How do you construct a single imaginative and prescient language motion mannequin that may management many alternative twin arm robots in the true world? LingBot-VLA is Ant Group Robbyant’s new Imaginative and prescient Language Motion basis mannequin that targets sensible robotic manipulation in the true world. It’s educated on about 20,000 hours of teleoperated bimanual information collected from 9 twin arm robotic embodiments and is evaluated on the big scale GM-100 benchmark throughout 3 platforms. The mannequin is designed for cross morphology generalization, information environment friendly put up coaching, and excessive coaching throughput on commodity GPU clusters.
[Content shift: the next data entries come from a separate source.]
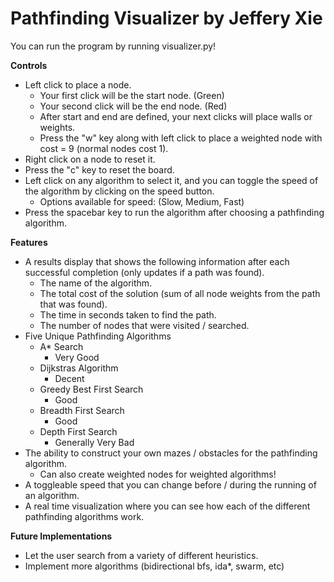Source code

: # Pathfinding Visualizer by Jeffery Xie

You can run the program by running visualizer.py!

**Controls**
* Left click to place a node.
    * Your first click will be the start node. (Green)
    * Your second click will be the end node. (Red)
    * After start and end are defined, your next clicks will place walls or weights.
    * Press the "w" key along with left click to place a weighted node with cost = 9 (normal nodes cost 1).
* Right click on a node to reset it.
* Press the "c" key to reset the board.
* Left click on any algorithm to select it, and you can toggle the speed of the algorithm by clicking on the speed button.
    * Options available for speed: (Slow, Medium, Fast)
* Press the spacebar key to run the algorithm after choosing a pathfinding algorithm.

**Features**
* A results display that shows the following information after each successful completion (only updates if a path was found).
    * The name of the algorithm.
    * The total cost of the solution (sum of all node weights from the path that was found).
    * The time in seconds taken to find the path.
    * The number of nodes that were visited / searched.
* Five Unique Pathfinding Algorithms
    * A* Search
        * Very Good
    * Dijkstras Algorithm
        * Decent
    * Greedy Best First Search
        * Good
    * Breadth First Search
        * Good
    * Depth First Search
        * Generally Very Bad
* The ability to construct your own mazes / obstacles for the pathfinding algorithm.
    * Can also create weighted nodes for weighted algorithms!
* A toggleable speed that you can change before / during the running of an algorithm.
* A real time visualization where you can see how each of the different pathfinding algorithms work.

**Future Implementations**
* Let the user search from a variety of different heuristics.
* Implement more algorithms (bidirectional bfs, ida*, swarm, etc)

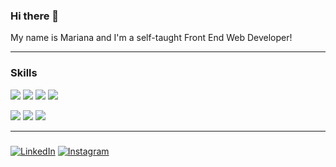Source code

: ### Hi there 👋

My name is Mariana and I'm a self-taught Front End Web Developer!


___________________________________________________________________________
### Skills

<img src="https://img.shields.io/badge/-HTML-orange" /> <img src="https://img.shields.io/badge/-CSS-blue" /> <img src="https://img.shields.io/badge/-Javascript-yellow" /> <img src="https://img.shields.io/badge/-SASS-pink" />

<img src="https://img.shields.io/badge/-NPM-red" />  <img src="https://img.shields.io/badge/-Webpack-yellow" /> <img src="https://img.shields.io/badge/-GIT-orange" />


___________________________________________________________________________
### 

[<img src="https://img.shields.io/badge/LinkedIn-%230077B5.svg?&style=flat-square&logo=linkedin&logoColor=white" alt="LinkedIn">](https://www.instagram.com/mariana.codes/)  [<a href="#"><img src="https://img.shields.io/badge/Instagram-%23E4405F.svg?&style=flat-square&logo=instagram&logoColor=white" alt="Instagram">](https://www.instagram.com/mariana.codes/)

<!--
**Mariana-oliveira/Mariana-oliveira** is a ✨ _special_ ✨ repository because its `README.md` (this file) appears on your GitHub profile.

Here are some ideas to get you started:

- 🔭 I’m currently working on ...
- 🌱 I’m currently learning ...
- 👯 I’m looking to collaborate on ...
- 🤔 I’m looking for help with ...
- 💬 Ask me about ...
- 📫 How to reach me: ...
- 😄 Pronouns: ...
- ⚡ Fun fact: ...
-->
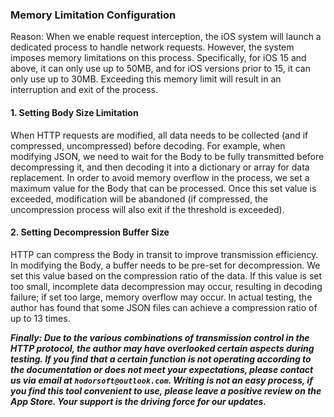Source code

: ### Memory Limitation Configuration

Reason: When we enable request interception, the iOS system will launch a dedicated process to handle network requests. However, the system imposes memory limitations on this process. Specifically, for iOS 15 and above, it can only use up to 50MB, and for iOS versions prior to 15, it can only use up to 30MB. Exceeding this memory limit will result in an interruption and exit of the process.

#### 1. Setting Body Size Limitation

When HTTP requests are modified, all data needs to be collected (and if compressed, uncompressed) before decoding. For example, when modifying JSON, we need to wait for the Body to be fully transmitted before decompressing it, and then decoding it into a dictionary or array for data replacement. In order to avoid memory overflow in the process, we set a maximum value for the Body that can be processed. Once this set value is exceeded, modification will be abandoned (if compressed, the uncompression process will also exit if the threshold is exceeded).

#### 2. Setting Decompression Buffer Size

HTTP can compress the Body in transit to improve transmission efficiency. In modifying the Body, a buffer needs to be pre-set for decompression. We set this value based on the compression ratio of the data. If this value is set too small, incomplete data decompression may occur, resulting in decoding failure; if set too large, memory overflow may occur. In actual testing, the author has found that some JSON files can achieve a compression ratio of up to 13 times.

***Finally: Due to the various combinations of transmission control in the HTTP protocol, the author may have overlooked certain aspects during testing. If you find that a certain function is not operating according to the documentation or does not meet your expectations, please contact us via email at `hodorsoft@outlook.com`. Writing is not an easy process, if you find this tool convenient to use, please leave a positive review on the App Store. Your support is the driving force for our updates.***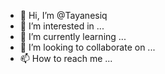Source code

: - 👋 Hi, I’m @Tayanesiq
- 👀 I’m interested in ...
- 🌱 I’m currently learning ...
- 💞️ I’m looking to collaborate on ...
- 📫 How to reach me ...

<!---
Tayanesiq/Tayanesiq is a ✨ special ✨ repository because its `README.md` (this file) appears on your GitHub profile.
You can click the Preview link to take a look at your changes.
--->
Giant scale twin arm dataset throughout 9 robotic embodiments
The pre-training dataset is constructed from actual world teleoperation on 9 common twin arm configurations. These embrace AgiBot G1, AgileX, Galaxea R1Lite, Galaxea R1Pro, Realman Rs 02, Leju KUAVO 4 Professional, Qinglong humanoid, ARX Lift2, and a Bimanual Franka setup. All programs have twin 6 or 7 diploma of freedom arms with parallel grippers and a number of RGB-D cameras that present multi view observations
Teleoperation makes use of VR management for AgiBot G1 and isomorphic arm management for AgileX. For every scene the recorded movies from all views are segmented by human annotators into clips that correspond to atomic actions. Static frames at the beginning and finish of every clip are eliminated to scale back redundancy. Activity stage and sub process stage language directions are then generated with Qwen3-VL-235B-A22B. This pipeline yields synchronized sequences of photographs, directions, and motion trajectories for pre-training.
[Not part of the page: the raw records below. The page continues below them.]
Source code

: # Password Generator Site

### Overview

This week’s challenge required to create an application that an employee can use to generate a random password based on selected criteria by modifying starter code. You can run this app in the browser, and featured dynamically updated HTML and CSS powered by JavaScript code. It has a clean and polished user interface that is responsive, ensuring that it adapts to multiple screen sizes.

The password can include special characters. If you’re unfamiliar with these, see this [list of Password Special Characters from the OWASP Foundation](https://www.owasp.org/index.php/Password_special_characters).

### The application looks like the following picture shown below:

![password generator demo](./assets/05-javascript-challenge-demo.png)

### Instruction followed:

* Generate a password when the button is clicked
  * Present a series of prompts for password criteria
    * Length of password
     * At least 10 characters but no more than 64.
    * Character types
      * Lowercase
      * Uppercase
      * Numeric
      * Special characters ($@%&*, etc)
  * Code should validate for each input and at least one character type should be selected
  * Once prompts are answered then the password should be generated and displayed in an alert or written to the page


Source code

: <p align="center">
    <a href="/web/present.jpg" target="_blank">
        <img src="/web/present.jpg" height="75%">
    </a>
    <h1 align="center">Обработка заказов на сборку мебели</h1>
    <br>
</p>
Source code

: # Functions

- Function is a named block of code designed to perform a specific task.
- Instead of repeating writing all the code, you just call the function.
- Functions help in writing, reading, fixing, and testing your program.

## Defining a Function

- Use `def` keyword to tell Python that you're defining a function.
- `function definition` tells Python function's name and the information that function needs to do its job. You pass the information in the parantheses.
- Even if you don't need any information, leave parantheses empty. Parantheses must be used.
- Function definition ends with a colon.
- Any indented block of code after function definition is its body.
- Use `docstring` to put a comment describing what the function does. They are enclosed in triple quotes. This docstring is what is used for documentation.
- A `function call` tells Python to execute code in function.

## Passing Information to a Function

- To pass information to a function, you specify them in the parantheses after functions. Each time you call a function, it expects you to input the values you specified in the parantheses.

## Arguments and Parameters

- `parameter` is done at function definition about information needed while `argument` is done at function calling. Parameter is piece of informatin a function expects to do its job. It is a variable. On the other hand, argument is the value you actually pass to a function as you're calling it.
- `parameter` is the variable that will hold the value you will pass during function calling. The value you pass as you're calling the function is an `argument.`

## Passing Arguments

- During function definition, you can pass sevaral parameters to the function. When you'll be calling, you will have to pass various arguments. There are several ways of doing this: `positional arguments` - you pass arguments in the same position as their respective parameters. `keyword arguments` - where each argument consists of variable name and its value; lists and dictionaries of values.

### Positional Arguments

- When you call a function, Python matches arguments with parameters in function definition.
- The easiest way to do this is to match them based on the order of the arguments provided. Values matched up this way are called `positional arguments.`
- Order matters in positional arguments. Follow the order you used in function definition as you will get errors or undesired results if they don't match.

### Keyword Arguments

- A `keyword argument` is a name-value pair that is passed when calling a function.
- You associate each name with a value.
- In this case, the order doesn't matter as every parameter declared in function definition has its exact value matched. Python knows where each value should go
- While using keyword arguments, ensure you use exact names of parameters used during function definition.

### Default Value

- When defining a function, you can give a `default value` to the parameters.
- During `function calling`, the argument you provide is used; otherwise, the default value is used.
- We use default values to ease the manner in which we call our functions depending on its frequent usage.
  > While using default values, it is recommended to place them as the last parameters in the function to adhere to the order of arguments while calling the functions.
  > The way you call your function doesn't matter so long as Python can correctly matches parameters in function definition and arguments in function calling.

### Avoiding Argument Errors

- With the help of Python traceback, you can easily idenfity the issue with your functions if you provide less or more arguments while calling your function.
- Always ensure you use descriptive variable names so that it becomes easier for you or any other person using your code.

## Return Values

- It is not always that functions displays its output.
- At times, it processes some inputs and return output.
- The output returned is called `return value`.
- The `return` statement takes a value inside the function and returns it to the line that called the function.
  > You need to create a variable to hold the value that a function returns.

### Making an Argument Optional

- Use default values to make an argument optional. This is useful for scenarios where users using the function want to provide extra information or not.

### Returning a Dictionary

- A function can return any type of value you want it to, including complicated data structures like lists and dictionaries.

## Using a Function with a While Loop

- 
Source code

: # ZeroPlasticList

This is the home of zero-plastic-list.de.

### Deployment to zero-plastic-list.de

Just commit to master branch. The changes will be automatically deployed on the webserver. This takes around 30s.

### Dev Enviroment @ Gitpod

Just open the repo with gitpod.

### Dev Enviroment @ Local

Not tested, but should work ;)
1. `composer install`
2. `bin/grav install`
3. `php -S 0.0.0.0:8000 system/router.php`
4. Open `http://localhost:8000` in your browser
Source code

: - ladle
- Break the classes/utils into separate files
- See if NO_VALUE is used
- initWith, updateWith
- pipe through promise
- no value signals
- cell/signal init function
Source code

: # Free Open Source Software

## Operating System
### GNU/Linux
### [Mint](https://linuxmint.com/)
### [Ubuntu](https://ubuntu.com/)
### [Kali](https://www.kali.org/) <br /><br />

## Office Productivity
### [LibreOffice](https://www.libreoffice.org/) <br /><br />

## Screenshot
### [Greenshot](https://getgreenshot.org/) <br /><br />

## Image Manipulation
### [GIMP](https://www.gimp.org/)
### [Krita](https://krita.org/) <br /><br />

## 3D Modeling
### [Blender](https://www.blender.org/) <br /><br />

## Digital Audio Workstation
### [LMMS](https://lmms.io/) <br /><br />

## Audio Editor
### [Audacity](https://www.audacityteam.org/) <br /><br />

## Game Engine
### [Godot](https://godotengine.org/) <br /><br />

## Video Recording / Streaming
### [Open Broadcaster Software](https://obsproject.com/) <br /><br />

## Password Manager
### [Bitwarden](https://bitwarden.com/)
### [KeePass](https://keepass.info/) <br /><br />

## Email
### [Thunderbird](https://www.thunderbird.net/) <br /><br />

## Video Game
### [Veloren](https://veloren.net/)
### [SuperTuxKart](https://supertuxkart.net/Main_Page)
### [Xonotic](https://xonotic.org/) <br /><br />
To characterize motion variety the analysis workforce visualizes essentially the most frequent atomic actions in coaching and assessments by way of phrase clouds. About 50 p.c of atomic actions within the take a look at set don’t seem inside the prime 100 most frequent actions within the coaching set. This hole ensures that analysis stresses cross process generalization somewhat than frequency primarily based memorization.


Structure, Combination of Transformers, and Move Matching actions
LingBot-VLA combines a robust multimodal spine with an motion knowledgeable by way of a Combination of Transformers structure. The imaginative and prescient language spine is Qwen2.5-VL. It encodes multi-view operational photographs and the pure language instruction right into a sequence of multimodal tokens. In parallel, the motion knowledgeable receives robotic proprioceptive state and chunks of previous actions. Each branches share a self consideration module that performs layer smart joint sequence modeling over remark and motion tokens.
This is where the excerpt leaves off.